A previous post reviewed the challenges of introducing new a CEO or CFO to investors.  But what’s investor relations role when a new director joins the board?

Board refreshment is a hot topic among many activist and institutional investors. This reflects understandable investor concerns about boards’ ability to oversee evolving strategies and risks in rapidly changing environments.  Questions investors ask include:  Does the board have the requisite expertise, experience, and skills?  Is the board’s self-assessment process rigorous and objective enough to identify its own strengths and weakness and implement a plan to address?

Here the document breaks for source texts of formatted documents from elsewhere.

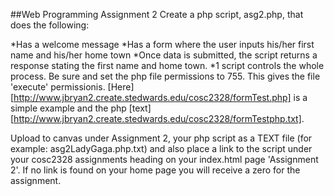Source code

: ##Web Programming Assignment 2
Create a php script, asg2.php, that does the following:

*Has a welcome message
*Has a form where the user inputs his/her first name and his/her home town
*Once data is submitted, the script returns a response stating the first name and home town.
*1 script controls the whole process. Be sure and set the php file permissions to 755. This gives the file 'execute' permissionis.
[Here][http://www.jbryan2.create.stedwards.edu/cosc2328/formTest.php] is a simple example and the php [text][http://www.jbryan2.create.stedwards.edu/cosc2328/formTestphp.txt].

Upload to canvas under Assignment 2, your php script as a TEXT file (for example: asg2LadyGaga.php.txt) and also place a link to the script under your cosc2328 assignments heading on your index.html page 'Assignment 2'. If no link is found on your home page you will receive a zero for the assignment.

When boards refresh themselves – voluntarily or otherwise – it speaks to the opportunity for a new level of energy, perspectives and engagement in the board room.  The good news is boards are taking action:

Board TenureSource:  Spencer Stuart Board Index 2017

The new director onboarding process is managed at the board level with the General Counsel/Corporate Secretary playing a pivotal role.  The amount of information a new director needs to absorb is daunting.  Beyond getting an overview of the company, its management team, strategies and results, new directors also receive background on the other directors, past board meetings as well as corporate, board and committee governance documents and policies.  From an investor relations perspective, information that new directors should be provided include:

  • A profile of the overall shareholder base, including investor style, turnover and a risk/opportunity assessment of key investors (e.g., recent ownership changes, sentiment, relevant activism history)
  • An outline of the overall investor relations and shareholder engagement effort including the typical message development and communications process as well as management or board access practices
  • A summary of analyst reports and investor perspective on the company, peer set and industry

Materials like these can help ensure the board is aware of investor perspectives and help inform their decisions. As a steward of corporate value, investor relations is well positioned to provide this to them.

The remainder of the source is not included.